* YOUR INSTRUCTIONS: Copy each line of the data beneath in which the word "newMessageDelivered" appears.

* Records contained in a dataset:
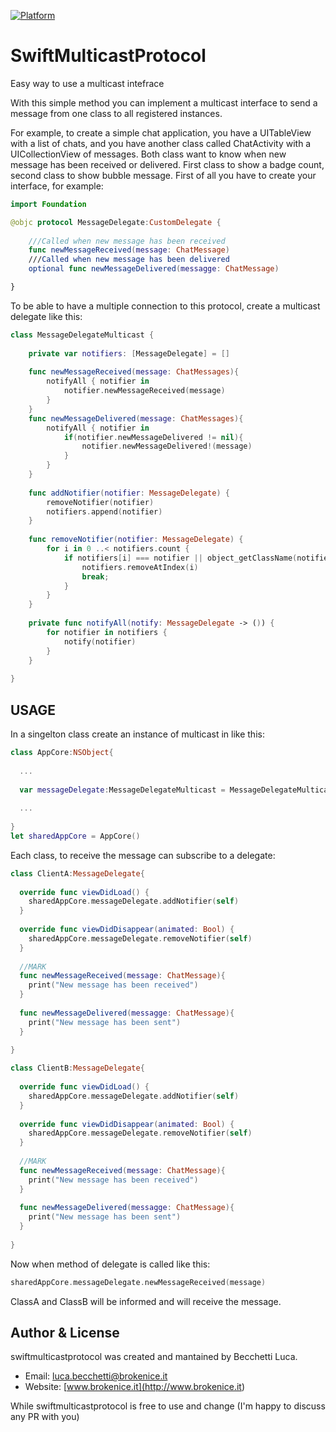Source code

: [![Platform](https://img.shields.io/badge/platform-ios-lightgrey.svg)]()

# SwiftMulticastProtocol
Easy way to use a multicast intefrace

With this simple method you can implement a multicast interface to send a message from one class to all registered instances.

For example, to create a simple chat application, you have a UITableView with a list of chats, and you have another class called ChatActivity with a UICollectionView of messages. Both class want to know when new message has been received or delivered. First class to show a badge count, second class to show bubble message.  First of all you have to create your interface, for example:

```swift
import Foundation

@objc protocol MessageDelegate:CustomDelegate {
    
    ///Called when new message has been received
    func newMessageReceived(message: ChatMessage)
    ///Called when new message has been delivered
    optional func newMessageDelivered(messagge: ChatMessage)

}
```

To be able to have a multiple connection to this protocol, create a multicast delegate like this:

```swift
class MessageDelegateMulticast {
    
    private var notifiers: [MessageDelegate] = []
    
    func newMessageReceived(message: ChatMessages){
        notifyAll { notifier in
            notifier.newMessageReceived(message)
        }
    }
    func newMessageDelivered(message: ChatMessages){
        notifyAll { notifier in
            if(notifier.newMessageDelivered != nil){
                notifier.newMessageDelivered!(message)
            }
        }
    }
    
    func addNotifier(notifier: MessageDelegate) {
        removeNotifier(notifier)
        notifiers.append(notifier)
    }
    
    func removeNotifier(notifier: MessageDelegate) {
        for i in 0 ..< notifiers.count {
            if notifiers[i] === notifier || object_getClassName(notifiers[i]) ==  object_getClassName(notifier) {
                notifiers.removeAtIndex(i)
                break;
            }
        }
    }
    
    private func notifyAll(notify: MessageDelegate -> ()) {
        for notifier in notifiers {
            notify(notifier)
        }
    }
    
}
```

## USAGE

In a singelton class create an instance of multicast in like this:

```swift
class AppCore:NSObject{
  
  ...
  
  var messageDelegate:MessageDelegateMulticast = MessageDelegateMulticast()
  
  ...
  
}
let sharedAppCore = AppCore()
```

Each class, to receive the message can subscribe to a delegate:

```swift
class ClientA:MessageDelegate{
  
  override func viewDidLoad() {
    sharedAppCore.messageDelegate.addNotifier(self)
  }
  
  override func viewDidDisappear(animated: Bool) {
    sharedAppCore.messageDelegate.removeNotifier(self)
  }
  
  //MARK
  func newMessageReceived(message: ChatMessage){
    print("New message has been received")  
  }
  
  func newMessageDelivered(messagge: ChatMessage){
    print("New message has been sent")  
  }
  
}

class ClientB:MessageDelegate{
  
  override func viewDidLoad() {
    sharedAppCore.messageDelegate.addNotifier(self)
  }
  
  override func viewDidDisappear(animated: Bool) {
    sharedAppCore.messageDelegate.removeNotifier(self)
  }
  
  //MARK
  func newMessageReceived(message: ChatMessage){
    print("New message has been received")  
  }
  
  func newMessageDelivered(messagge: ChatMessage){
    print("New message has been sent")  
  }
  
}
```

Now when method of delegate is called like this:

```swift
sharedAppCore.messageDelegate.newMessageReceived(message)
```

ClassA and ClassB will be informed and will receive the message.


Author & License
-------

swiftmulticastprotocol was created and mantained by Becchetti Luca.

- Email: [luca.becchetti@brokenice.it](<mailto:luca.becchetti@brokenice.it>)
- Website: [www.brokenice.it](<http://www.brokenice.it>)

While swiftmulticastprotocol is free to use and change (I'm happy to discuss any PR with you)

* ANSWER:
    optional func newMessageDelivered(messagge: ChatMessage)
    func newMessageDelivered(message: ChatMessages){
            if(notifier.newMessageDelivered != nil){
                notifier.newMessageDelivered!(message)
  func newMessageDelivered(messagge: ChatMessage){
  func newMessageDelivered(messagge: ChatMessage){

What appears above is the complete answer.